Below this line is a set of entries; quote exactly the lines from the line that contains "A key observation" to the line that contains "In On The Num", both lines included.

*** Records supplied Section Begins ***

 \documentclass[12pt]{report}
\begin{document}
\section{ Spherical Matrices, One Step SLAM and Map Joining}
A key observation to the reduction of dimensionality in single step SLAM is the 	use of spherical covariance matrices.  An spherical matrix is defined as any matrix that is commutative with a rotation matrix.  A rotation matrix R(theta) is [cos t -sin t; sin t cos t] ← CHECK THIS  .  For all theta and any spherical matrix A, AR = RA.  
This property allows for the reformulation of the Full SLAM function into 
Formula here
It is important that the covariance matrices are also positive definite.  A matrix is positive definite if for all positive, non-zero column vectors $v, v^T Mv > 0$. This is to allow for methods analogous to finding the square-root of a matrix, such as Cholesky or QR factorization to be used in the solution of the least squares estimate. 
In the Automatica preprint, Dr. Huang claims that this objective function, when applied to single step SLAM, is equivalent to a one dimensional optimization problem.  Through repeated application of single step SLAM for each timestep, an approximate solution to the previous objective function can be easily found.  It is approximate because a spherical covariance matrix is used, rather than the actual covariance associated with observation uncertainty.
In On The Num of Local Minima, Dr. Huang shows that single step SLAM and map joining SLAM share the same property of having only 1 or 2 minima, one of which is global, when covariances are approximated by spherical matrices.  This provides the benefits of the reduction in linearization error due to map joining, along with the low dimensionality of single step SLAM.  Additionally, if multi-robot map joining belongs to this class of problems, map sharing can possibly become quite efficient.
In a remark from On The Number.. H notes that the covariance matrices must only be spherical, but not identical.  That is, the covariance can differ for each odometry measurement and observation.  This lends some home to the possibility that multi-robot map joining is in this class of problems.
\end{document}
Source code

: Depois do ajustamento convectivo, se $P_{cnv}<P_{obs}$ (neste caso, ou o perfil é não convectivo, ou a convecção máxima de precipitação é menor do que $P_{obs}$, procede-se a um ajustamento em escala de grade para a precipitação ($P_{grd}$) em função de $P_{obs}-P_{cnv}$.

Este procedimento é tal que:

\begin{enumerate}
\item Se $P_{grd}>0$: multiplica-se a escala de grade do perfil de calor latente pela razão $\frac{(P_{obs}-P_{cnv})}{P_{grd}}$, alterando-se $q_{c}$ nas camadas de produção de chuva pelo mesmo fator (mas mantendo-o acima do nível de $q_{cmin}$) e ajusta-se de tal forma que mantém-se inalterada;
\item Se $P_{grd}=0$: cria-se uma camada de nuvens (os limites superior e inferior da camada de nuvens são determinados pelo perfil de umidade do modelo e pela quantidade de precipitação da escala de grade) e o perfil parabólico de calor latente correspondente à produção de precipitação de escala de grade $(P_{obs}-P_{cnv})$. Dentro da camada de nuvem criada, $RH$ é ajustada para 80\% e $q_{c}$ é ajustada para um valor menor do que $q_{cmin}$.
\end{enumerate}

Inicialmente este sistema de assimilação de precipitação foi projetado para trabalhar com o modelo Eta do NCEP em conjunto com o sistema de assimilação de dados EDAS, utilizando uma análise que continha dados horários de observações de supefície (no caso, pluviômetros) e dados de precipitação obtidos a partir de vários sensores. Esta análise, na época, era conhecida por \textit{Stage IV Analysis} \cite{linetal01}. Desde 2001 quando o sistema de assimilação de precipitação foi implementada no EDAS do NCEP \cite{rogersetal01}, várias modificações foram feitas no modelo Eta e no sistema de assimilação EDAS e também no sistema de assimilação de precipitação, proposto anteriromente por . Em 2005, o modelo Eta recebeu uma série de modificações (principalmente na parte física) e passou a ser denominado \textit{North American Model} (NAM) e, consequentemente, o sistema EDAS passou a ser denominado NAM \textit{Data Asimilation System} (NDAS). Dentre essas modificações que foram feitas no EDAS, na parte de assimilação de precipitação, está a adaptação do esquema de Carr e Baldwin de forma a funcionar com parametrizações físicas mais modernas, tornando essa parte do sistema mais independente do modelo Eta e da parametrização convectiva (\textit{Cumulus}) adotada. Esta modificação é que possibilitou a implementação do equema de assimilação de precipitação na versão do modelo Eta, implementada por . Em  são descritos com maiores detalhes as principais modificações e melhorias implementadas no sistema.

*** Records supplied Section Ends ***

* **Solved problem**
A key observation to the reduction of dimensionality in single step SLAM is the 	use of spherical covariance matrices.  An spherical matrix is defined as any matrix that is commutative with a rotation matrix.  A rotation matrix R(theta) is [cos t -sin t; sin t cos t] ← CHECK THIS  .  For all theta and any spherical matrix A, AR = RA.  
This property allows for the reformulation of the Full SLAM function into 
Formula here
It is important that the covariance matrices are also positive definite.  A matrix is positive definite if for all positive, non-zero column vectors $v, v^T Mv > 0$. This is to allow for methods analogous to finding the square-root of a matrix, such as Cholesky or QR factorization to be used in the solution of the least squares estimate. 
In the Automatica preprint, Dr. Huang claims that this objective function, when applied to single step SLAM, is equivalent to a one dimensional optimization problem.  Through repeated application of single step SLAM for each timestep, an approximate solution to the previous objective function can be easily found.  It is approximate because a spherical covariance matrix is used, rather than the actual covariance associated with observation uncertainty.
In On The Num of Local Minima, Dr. Huang shows that single step SLAM and map joining SLAM share the same property of having only 1 or 2 minima, one of which is global, when covariances are approximated by spherical matrices.  This provides the benefits of the reduction in linearization error due to map joining, along with the low dimensionality of single step SLAM.  Additionally, if multi-robot map joining belongs to this class of problems, map sharing can possibly become quite efficient.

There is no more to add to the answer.